Firm in Baltimore Archdiocese bankruptcy case says stolen data was deleted after cyber breach

A financial advisory firm working on multiple church bankruptcy cases, including the Baltimore Archdiocese, said it has not found evidence that data stolen in a cybersecurity breach has appeared online.

In a letter dated Friday, Timothy Karcher, a partner at Proskauer Rose LLP, stated on behalf of Berkeley Research Group LLC that the company made a payment to the "threat actor" and obtained a "destruction log" along with an assurance that the data had been deleted.

The firm said the FBI is also investigating the breach, and has not found evidence that the perpetrators sought out data related to the 12 bankruptcy cases that relate to sexual abuse.

BRG reports cyberattack

When BRG announced the breach, the company said it impacted at least ten bankruptcy proceedings involving dioceses and archdioceses nationwide, including Baltimore, Albany, Rochester, and Utica, New York, and several in California.
BRG said the number of potential people exposed was unclear.

The DOJ requested additional details from BRG regarding the breach and the company's response to it. They asked for the case name, number, and district for each confirmed individual involved, as well as any other suspected cases. The DOJ also inquired whether potential victims had been informed and sought an explanation for the nearly two-month delay between BRG discovering the breach on March 2 and notifying the U.S. Trustee Program on April 28.
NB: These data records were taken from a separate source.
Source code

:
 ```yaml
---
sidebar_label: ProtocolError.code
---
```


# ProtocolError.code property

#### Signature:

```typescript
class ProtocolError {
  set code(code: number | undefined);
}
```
In Friday's letter, BRG said it remains committed to providing updates about the scope of the crime.

"While it has been mistakenly suggested that BRG believed that filing the Incident Notice would be its only post-Incident communication with stakeholders, nothing could be further from the truth. BRG has appeared, through counsel, at a number of status conferences in the Subject Cases and will do so at several more status conferences scheduled in the coming weeks," the letter reads.

The company said that after the attack, it retained a cyber counsel team at Octillo Law, and an incident response team at Booz Allen Hamilton to investigate the attack, and help mitigate harm.

BRG added that it will continue to provide information to the Office of the United States Trustee and the parties impacted as the investigation goes on and more information becomes available.
The FBI's investigation may restrict BRG from sharing information that could compromise the investigation, Karcher wrote.

Baltimore Archdiocese sex abuse case

In 2023, the Maryland Attorney General reported evidence that over 600 children were abused by at least 165 priests, teachers, and other employees under the supervision of the Baltimore Archdiocese.

After the Child Victims Act, which eliminated the statute of limitations for survivors of child sexual abuse, was signed into law, victims filed a lawsuit alleging that the Baltimore Archdiocese is responsible for more than 1,000 claims of sexual assault — but has attempted to avoid compensating victims.

Although the Child Victims Act initially allowed survivors to seek up to $890,000 per abuse claim, the Child Victims Act, passed in April by the Maryland General Assembly, lowered that limit. Starting June 1, 2025, compensation for sexual abuse claims will be capped at $400,000 for public institutions and $700,000 for private ones.